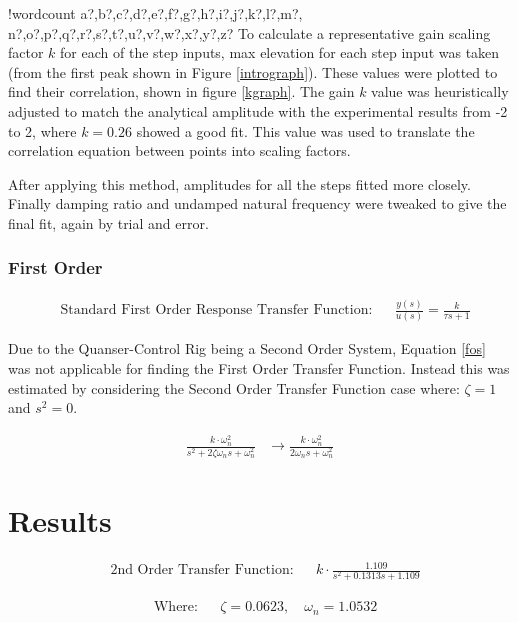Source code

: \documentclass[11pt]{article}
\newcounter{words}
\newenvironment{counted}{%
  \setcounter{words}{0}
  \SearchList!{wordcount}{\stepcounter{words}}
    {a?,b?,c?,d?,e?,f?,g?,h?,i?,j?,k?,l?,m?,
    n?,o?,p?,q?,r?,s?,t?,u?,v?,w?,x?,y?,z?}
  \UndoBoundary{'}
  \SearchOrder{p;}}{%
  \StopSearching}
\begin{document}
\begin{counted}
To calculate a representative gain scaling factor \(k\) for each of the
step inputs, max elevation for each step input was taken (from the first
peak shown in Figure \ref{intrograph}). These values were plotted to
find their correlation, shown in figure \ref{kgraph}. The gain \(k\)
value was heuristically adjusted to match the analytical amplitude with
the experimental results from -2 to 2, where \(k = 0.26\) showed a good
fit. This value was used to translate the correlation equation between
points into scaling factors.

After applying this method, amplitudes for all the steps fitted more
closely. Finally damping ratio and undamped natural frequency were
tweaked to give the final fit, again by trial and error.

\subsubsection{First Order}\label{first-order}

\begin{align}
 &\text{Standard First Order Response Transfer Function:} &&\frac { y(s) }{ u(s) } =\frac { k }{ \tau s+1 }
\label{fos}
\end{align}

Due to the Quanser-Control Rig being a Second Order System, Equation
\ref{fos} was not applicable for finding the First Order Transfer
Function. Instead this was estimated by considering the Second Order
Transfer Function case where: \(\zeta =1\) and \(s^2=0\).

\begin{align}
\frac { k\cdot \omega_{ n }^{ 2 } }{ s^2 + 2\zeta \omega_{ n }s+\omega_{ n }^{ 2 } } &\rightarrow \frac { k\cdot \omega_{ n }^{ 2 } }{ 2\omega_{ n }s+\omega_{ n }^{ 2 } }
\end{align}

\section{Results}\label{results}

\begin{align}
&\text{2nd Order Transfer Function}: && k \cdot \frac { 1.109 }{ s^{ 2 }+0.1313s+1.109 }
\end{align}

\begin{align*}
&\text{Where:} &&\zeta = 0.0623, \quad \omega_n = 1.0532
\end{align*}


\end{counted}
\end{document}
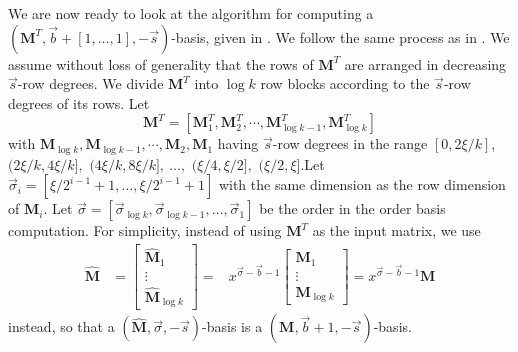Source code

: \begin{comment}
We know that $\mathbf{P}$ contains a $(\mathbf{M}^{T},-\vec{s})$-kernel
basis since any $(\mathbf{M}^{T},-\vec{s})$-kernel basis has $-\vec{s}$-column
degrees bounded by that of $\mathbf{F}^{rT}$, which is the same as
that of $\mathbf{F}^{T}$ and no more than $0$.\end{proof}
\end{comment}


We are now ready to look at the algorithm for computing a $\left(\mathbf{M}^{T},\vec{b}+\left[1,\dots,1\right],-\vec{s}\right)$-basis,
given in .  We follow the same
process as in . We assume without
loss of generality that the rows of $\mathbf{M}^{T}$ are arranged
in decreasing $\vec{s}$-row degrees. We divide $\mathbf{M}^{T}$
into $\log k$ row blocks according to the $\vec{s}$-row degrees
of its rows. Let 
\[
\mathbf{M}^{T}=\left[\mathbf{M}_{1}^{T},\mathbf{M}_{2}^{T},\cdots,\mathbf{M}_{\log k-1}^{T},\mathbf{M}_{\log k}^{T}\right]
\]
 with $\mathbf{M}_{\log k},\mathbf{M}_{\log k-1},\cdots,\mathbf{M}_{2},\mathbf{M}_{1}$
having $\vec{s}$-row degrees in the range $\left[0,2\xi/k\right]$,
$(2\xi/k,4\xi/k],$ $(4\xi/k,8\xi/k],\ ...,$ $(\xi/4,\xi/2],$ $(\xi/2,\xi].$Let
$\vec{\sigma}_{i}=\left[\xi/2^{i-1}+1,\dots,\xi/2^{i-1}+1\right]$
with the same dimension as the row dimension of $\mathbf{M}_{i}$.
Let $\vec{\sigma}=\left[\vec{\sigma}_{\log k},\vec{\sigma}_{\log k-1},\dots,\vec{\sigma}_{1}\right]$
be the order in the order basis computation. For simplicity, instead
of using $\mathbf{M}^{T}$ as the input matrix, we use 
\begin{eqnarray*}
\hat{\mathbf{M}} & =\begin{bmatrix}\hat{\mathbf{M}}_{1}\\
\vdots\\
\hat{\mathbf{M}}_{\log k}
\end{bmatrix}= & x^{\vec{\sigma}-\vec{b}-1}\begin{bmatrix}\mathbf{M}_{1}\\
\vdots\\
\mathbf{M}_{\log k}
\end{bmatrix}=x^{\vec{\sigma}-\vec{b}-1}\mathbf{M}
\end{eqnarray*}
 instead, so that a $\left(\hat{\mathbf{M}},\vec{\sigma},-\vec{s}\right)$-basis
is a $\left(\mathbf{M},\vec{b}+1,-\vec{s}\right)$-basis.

**********

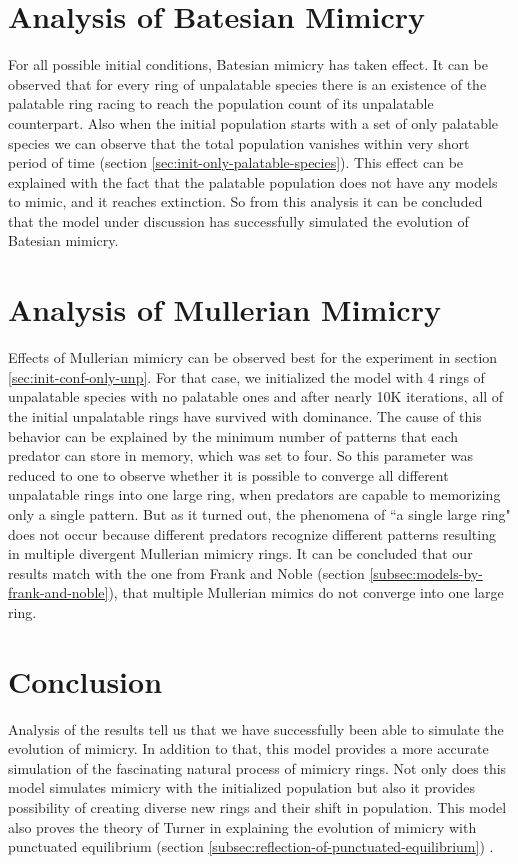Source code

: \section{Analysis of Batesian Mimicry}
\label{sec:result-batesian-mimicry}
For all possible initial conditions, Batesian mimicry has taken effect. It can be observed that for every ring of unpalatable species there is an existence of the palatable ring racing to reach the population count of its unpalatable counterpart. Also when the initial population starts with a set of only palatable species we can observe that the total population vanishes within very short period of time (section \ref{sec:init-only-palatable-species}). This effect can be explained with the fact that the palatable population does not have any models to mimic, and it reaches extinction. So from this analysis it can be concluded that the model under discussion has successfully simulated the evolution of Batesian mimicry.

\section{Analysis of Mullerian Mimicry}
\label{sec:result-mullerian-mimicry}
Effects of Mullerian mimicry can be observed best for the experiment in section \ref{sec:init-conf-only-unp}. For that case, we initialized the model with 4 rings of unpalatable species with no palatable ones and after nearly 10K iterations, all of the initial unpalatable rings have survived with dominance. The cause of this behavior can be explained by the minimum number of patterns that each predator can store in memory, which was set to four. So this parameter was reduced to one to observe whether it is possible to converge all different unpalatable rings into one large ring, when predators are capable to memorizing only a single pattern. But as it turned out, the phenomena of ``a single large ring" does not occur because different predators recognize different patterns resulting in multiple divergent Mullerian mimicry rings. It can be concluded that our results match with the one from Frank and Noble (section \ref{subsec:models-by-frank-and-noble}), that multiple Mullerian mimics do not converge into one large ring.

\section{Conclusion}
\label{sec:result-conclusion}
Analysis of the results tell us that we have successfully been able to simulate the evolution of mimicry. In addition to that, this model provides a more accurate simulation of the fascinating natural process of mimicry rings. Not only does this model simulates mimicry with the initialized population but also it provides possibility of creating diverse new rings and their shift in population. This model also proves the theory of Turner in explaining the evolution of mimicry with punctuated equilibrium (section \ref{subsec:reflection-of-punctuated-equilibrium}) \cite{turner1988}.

**********

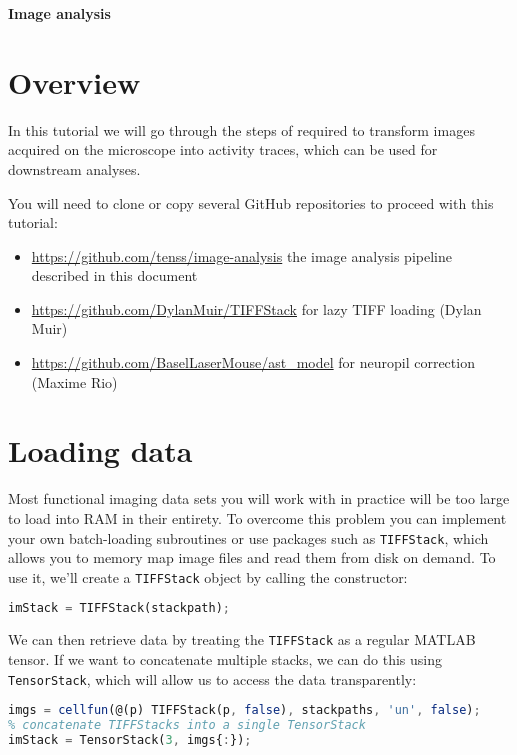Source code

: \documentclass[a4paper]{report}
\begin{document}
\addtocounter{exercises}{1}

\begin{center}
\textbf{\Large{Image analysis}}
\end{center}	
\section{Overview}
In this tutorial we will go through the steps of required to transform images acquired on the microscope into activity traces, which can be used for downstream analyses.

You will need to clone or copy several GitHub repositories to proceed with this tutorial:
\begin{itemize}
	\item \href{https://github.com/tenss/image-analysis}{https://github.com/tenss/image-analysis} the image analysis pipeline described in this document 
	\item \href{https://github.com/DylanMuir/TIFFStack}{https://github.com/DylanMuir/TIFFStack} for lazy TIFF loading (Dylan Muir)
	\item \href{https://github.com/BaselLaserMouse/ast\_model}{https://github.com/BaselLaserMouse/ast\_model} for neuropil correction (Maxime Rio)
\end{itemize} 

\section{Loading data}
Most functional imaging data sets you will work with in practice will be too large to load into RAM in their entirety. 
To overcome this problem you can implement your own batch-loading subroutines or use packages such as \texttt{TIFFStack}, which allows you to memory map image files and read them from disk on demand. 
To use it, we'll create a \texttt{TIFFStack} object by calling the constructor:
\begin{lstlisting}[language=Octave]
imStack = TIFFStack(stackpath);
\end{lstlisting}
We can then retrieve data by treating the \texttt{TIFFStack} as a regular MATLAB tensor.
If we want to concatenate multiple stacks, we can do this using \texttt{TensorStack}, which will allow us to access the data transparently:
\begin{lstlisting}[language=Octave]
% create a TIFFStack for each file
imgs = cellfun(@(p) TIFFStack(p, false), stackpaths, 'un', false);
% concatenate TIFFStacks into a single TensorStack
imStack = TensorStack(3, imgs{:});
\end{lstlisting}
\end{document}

**********

Instructions to follow | Reproduce every line in the data that has the word "degrees" in it.

Reply to the task |
degrees bounded by that of $\mathbf{F}^{rT}$, which is the same as
in decreasing $\vec{s}$-row degrees. We divide $\mathbf{M}^{T}$
into $\log k$ row blocks according to the $\vec{s}$-row degrees
having $\vec{s}$-row degrees in the range $\left[0,2\xi/k\right]$,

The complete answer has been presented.